Author(s): Branion-Calles, Nelson, Winters, Gotschi

Slidedeck Presentation Only:

6C_Branion-Calles

Abstract:

Background/Context: Exposure-based crash rates for bicyclists are rare and prone to bias, due to underreporting of crashes and a dearth of disaggregated exposure data. The Physical Activity through Sustainable Transport Approaches project followed a dynamic cohort of over 10,000 individuals in seven European cities over two years, collecting self-report crash data, as well as exposure data in duration (Global Physical Activity Questionnaire (GPAQ)) over two years.

Aims/Objectives: We aimed to quantify crash rates and individual risk factors for a crash across seven European cities.

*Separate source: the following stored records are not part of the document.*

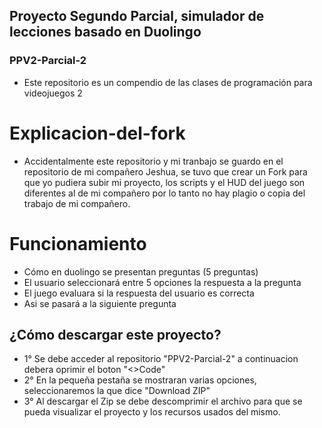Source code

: ## Proyecto Segundo Parcial, simulador de lecciones basado en Duolingo #

### PPV2-Parcial-2 #
- Este repositorio es un compendio de las clases de programación para videojuegos 2

 
# Explicacion-del-fork #
- Accidentalmente este repositorio y mi tranbajo se guardo en el repositorio de mi compañero Jeshua, se tuvo que crear un Fork para que yo pudiera subir mi proyecto, los scripts y el HUD del juego son diferentes al de mi compañero por lo tanto no hay plagio o copia del trabajo de mi compañero. 

# Funcionamiento #
- Cómo en duolingo se presentan preguntas (5 preguntas) 
- El usuario seleccionará entre 5 opciones la respuesta a la pregunta
- El juego evaluara si la respuesta del usuario es correcta 
- Asi se pasará a la siguiente pregunta

## ¿Cómo descargar este proyecto? ##
- 1° Se debe acceder al repositorio "PPV2-Parcial-2" a continuacion debera oprimir el boton "<>Code"
- 2° En la pequeña pestaña  se mostraran varias opciones, seleccionaremos la que dice "Download ZIP"
- 3° Al descargar el Zip se debe descomprimir el archivo para que se pueda visualizar el proyecto y los recursos usados del mismo.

Methods/Targets: Overall crude crash incidence was calculated by combining recorded crashes with exposure data as the number of crashes per (i) 10,000 hours. We also calculated incidence rates by city and a range of sociodemographic, attitudinal, and built environment characteristics.
Bicyclist crash risk factors were explored using Generalized Linear Models with negative binomial error structures and logarithmic links. Important predictors were assessed using a step-wise procedure.

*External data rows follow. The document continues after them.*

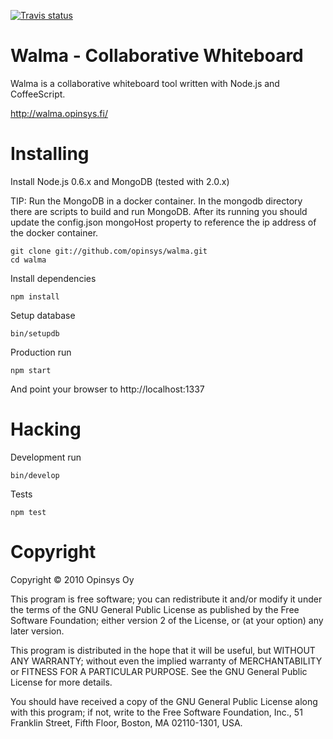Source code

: [![Travis status](https://secure.travis-ci.org/opinsys/walma.png)](http://travis-ci.org/#!/opinsys/walma)

# Walma - Collaborative Whiteboard

Walma is a collaborative whiteboard tool written with Node.js and CoffeeScript.

http://walma.opinsys.fi/



# Installing

Install Node.js 0.6.x and MongoDB (tested with 2.0.x)

TIP: Run the MongoDB in a docker container. In the mongodb directory there are scripts to build and run MongoDB. After its running you should update the config.json mongoHost property to reference the ip address of the docker container.

    git clone git://github.com/opinsys/walma.git
    cd walma

Install dependencies

    npm install

Setup database

    bin/setupdb


Production run

    npm start


And point your browser to http://localhost:1337

# Hacking

Development run

    bin/develop

Tests

    npm test


# Copyright

Copyright © 2010 Opinsys Oy

This program is free software; you can redistribute it and/or modify it under
the terms of the GNU General Public License as published by the Free Software
Foundation; either version 2 of the License, or (at your option) any later
version.

This program is distributed in the hope that it will be useful, but WITHOUT ANY
WARRANTY; without even the implied warranty of MERCHANTABILITY or FITNESS FOR A
PARTICULAR PURPOSE. See the GNU General Public License for more details.

You should have received a copy of the GNU General Public License along with
this program; if not, write to the Free Software Foundation, Inc., 51 Franklin
Street, Fifth Floor, Boston, MA 02110-1301, USA.


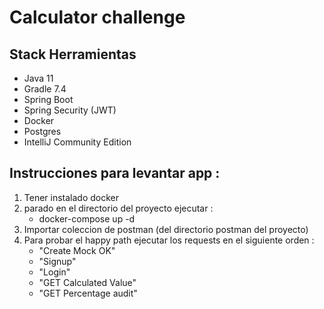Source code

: # Calculator challenge

## Stack Herramientas
- Java 11
- Gradle 7.4
- Spring Boot
- Spring Security (JWT)
- Docker
- Postgres
- IntelliJ Community Edition

## Instrucciones para levantar app :

1. Tener instalado docker
2. parado en el directorio del proyecto ejecutar :
   - docker-compose up -d
3. Importar coleccion de postman (del directorio postman del proyecto)
4. Para probar el happy path ejecutar los requests en el siguiente orden :
   - "Create Mock OK"
   - "Signup"
   - "Login"
   - "GET Calculated Value"
   - "GET Percentage audit"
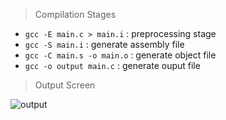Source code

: > Compilation Stages
* `gcc -E main.c > main.i`	: preprocessing stage
* `gcc -S main.i` 		    : generate assembly file
* `gcc -C main.s -o main.o` : generate object file
* `gcc -o output main.c`    : generate ouput file

> Output Screen

![output](https://user-images.githubusercontent.com/67025780/190521505-f9c0ff54-4553-4258-9d1b-e68d21ff0769.png)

Results/Activities: Overall, the crash rate was 13.35 crashes per 10,000 hrs (95% CI, 12.10 - 14.71) or 1 crash per 749 hrs. We found that crash rates were highest in London and lowest in Orebro.
Adjusting for city and exposure, risk factors for a crash included being male, living in a neighbourhood of very high or very low building density, while protective factors included perceiving that bicycling was well regarded in one's neighbourhood. We found a non-linear relationship between exposure and crash risk, with the risk of a crash decreasing with increasing exposure.

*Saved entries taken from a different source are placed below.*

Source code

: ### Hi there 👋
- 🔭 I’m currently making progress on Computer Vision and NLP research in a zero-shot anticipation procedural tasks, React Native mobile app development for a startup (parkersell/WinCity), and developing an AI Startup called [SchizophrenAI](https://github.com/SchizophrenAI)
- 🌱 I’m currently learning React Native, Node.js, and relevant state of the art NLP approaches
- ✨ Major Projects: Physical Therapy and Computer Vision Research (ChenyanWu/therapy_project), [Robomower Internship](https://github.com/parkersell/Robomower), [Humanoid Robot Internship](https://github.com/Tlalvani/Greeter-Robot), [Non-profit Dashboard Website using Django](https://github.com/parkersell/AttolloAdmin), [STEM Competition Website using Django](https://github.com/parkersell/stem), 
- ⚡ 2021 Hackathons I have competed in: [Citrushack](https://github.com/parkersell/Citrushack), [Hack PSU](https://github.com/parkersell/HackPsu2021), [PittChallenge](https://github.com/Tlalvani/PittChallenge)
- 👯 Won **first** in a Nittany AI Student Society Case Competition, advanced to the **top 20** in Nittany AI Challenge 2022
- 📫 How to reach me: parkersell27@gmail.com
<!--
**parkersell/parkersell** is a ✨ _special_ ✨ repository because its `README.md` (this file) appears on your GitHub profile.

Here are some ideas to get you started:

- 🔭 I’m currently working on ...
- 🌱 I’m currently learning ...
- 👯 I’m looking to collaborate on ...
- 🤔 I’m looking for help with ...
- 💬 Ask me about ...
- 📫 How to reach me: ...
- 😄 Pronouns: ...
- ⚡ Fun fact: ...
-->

Discussion/Deliverables: This study analysed prospectively collected data in a large cohort of bicyclists across seven European cities, providing a unique dataset with exposure-adjusted crash rates at the individual-level. We show that crash risks include city, neighbourhood and individual level factors.

Conclusions: We assessed crash rates across seven European cities and found London to be the riskiest city and Orebro to the safest. Our crash risk models show that individual crash rates decreased with increasing bicycling frequency and were altered by a mix of sociodemographic, attitudinal and built environment factors. Our findings demonstrate that one contributing factor to “safety in numbers” might be a lower number of inexperienced or infrequent bicyclists.